Cuando ustedes hagan oración, no sean como los hipócritas, a quienes les gusta orar de pie en las sinagogas y en las esquinas de las plazas, para que los vea la gente. Yo les aseguro que ya recibieron su recompensa. Tú, en cambio, cuando vayas a orar, entra en tu cuarto, cierra la puerta y ora ante tu Padre, que está allí, en lo secreto; y tu Padre, que ve lo secreto, te recompensará.

Cuando ustedes ayunen, no pongan cara triste, como esos hipócritas que descuidan la apariencia de su rostro, para que la gente note que están ayunando. Yo les aseguro que ya recibieron su recompensa. Tú, en cambio, cuando ayunes, perfúmate la cabeza y lávate la cara, para que no sepa la gente que estás ayunando, sino tu Padre, que está en lo secreto; y tu Padre, que ve lo secreto, te recompensará’’.


Comentarios

El Evangelio de hoy nos recuerda tres prácticas importantes en la vida del cristiano: Limosna, Oración y Ayuno. Prácticas que generalmente tomamos en cuenta al inicio de la cuaresma. Hoy Jesús nos recuerda cuán importante es la intención con la que hacemos las cosas.

Esta época es la de los reflectores, donde la imagen, la apariencia parecen ser más importantes que la vida misma, Jesús nos recuerda que hay que vivir de cara a Dios, donde sea Él quien se dé cuenta de lo que vivimos, lo que hacemos, a quien ayudamos, lo que con él conversamos.

Dios es el Padre que ve lo secreto. Las cosas de Dios se realizan sin ruido, sin reflectores, sin mucho anuncio. Si de verdad queremos agradar a Dios, hemos de aprender a vivir desde lo sencillo y lo secreto. Jesús en Nazaret vivió el ocultamiento, ahí se forjó su vida pública, ahí se forjó la salvación.

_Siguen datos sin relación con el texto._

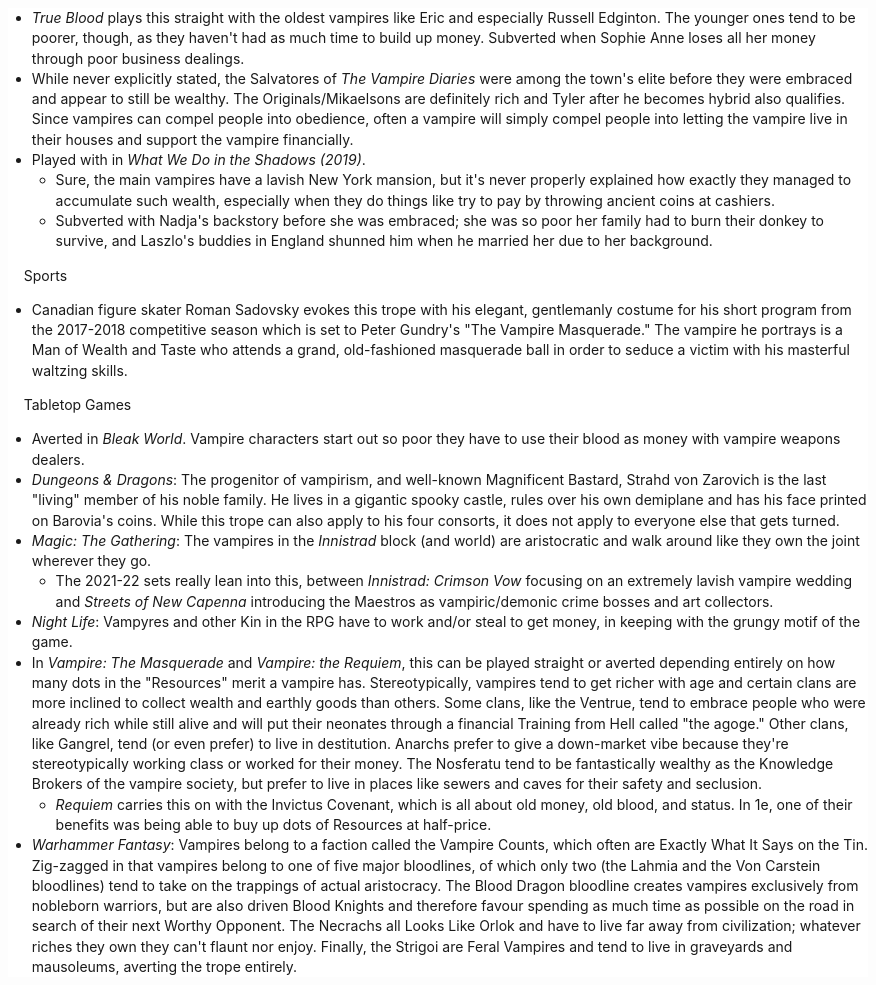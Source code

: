-   _True Blood_ plays this straight with the oldest vampires like Eric and especially Russell Edginton. The younger ones tend to be poorer, though, as they haven't had as much time to build up money. Subverted when Sophie Anne loses all her money through poor business dealings.
-   While never explicitly stated, the Salvatores of _The Vampire Diaries_ were among the town's elite before they were embraced and appear to still be wealthy. The Originals/Mikaelsons are definitely rich and Tyler after he becomes hybrid also qualifies. Since vampires can compel people into obedience, often a vampire will simply compel people into letting the vampire live in their houses and support the vampire financially.
-   Played with in _What We Do in the Shadows (2019)_.
    -   Sure, the main vampires have a lavish New York mansion, but it's never properly explained how exactly they managed to accumulate such wealth, especially when they do things like try to pay by throwing ancient coins at cashiers.
    -   Subverted with Nadja's backstory before she was embraced; she was so poor her family had to burn their donkey to survive, and Laszlo's buddies in England shunned him when he married her due to her background.

    Sports 

-   Canadian figure skater Roman Sadovsky evokes this trope with his elegant, gentlemanly costume for his short program from the 2017-2018 competitive season which is set to Peter Gundry's "The Vampire Masquerade." The vampire he portrays is a Man of Wealth and Taste who attends a grand, old-fashioned masquerade ball in order to seduce a victim with his masterful waltzing skills.

    Tabletop Games 

-   Averted in _Bleak World_. Vampire characters start out so poor they have to use their blood as money with vampire weapons dealers.
-   _Dungeons & Dragons_: The progenitor of vampirism, and well-known Magnificent Bastard, Strahd von Zarovich is the last "living" member of his noble family. He lives in a gigantic spooky castle, rules over his own demiplane and has his face printed on Barovia's coins. While this trope can also apply to his four consorts, it does not apply to everyone else that gets turned.
-   _Magic: The Gathering_: The vampires in the _Innistrad_ block (and world) are aristocratic and walk around like they own the joint wherever they go.
    -   The 2021-22 sets really lean into this, between _Innistrad: Crimson Vow_ focusing on an extremely lavish vampire wedding and _Streets of New Capenna_ introducing the Maestros as vampiric/demonic crime bosses and art collectors.
-   _Night Life_: Vampyres and other Kin in the RPG have to work and/or steal to get money, in keeping with the grungy motif of the game.
-   In _Vampire: The Masquerade_ and _Vampire: the Requiem_, this can be played straight or averted depending entirely on how many dots in the "Resources" merit a vampire has. Stereotypically, vampires tend to get richer with age and certain clans are more inclined to collect wealth and earthly goods than others. Some clans, like the Ventrue, tend to embrace people who were already rich while still alive and will put their neonates through a financial Training from Hell called "the agoge." Other clans, like Gangrel, tend (or even prefer) to live in destitution. Anarchs prefer to give a down-market vibe because they're stereotypically working class or worked for their money. The Nosferatu tend to be fantastically wealthy as the Knowledge Brokers of the vampire society, but prefer to live in places like sewers and caves for their safety and seclusion.
    -   _Requiem_ carries this on with the Invictus Covenant, which is all about old money, old blood, and status. In 1e, one of their benefits was being able to buy up dots of Resources at half-price.
-   _Warhammer Fantasy_: Vampires belong to a faction called the Vampire Counts, which often are Exactly What It Says on the Tin. Zig-zagged in that vampires belong to one of five major bloodlines, of which only two (the Lahmia and the Von Carstein bloodlines) tend to take on the trappings of actual aristocracy. The Blood Dragon bloodline creates vampires exclusively from nobleborn warriors, but are also driven Blood Knights and therefore favour spending as much time as possible on the road in search of their next Worthy Opponent. The Necrachs all Looks Like Orlok and have to live far away from civilization; whatever riches they own they can't flaunt nor enjoy. Finally, the Strigoi are Feral Vampires and tend to live in graveyards and mausoleums, averting the trope entirely.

Que sea Jesús quien nos enseñe a dejarnos transformar por Dios en lo secreto, que aprendamos el valor de la espera, de la contemplación, de la paciencia de Dios en nuestro propio proceso de crecimiento y aprendamos a acompañar a los otros en esa búsqueda de Dios.

Hna. Francisca Hernández González, Op.S.F.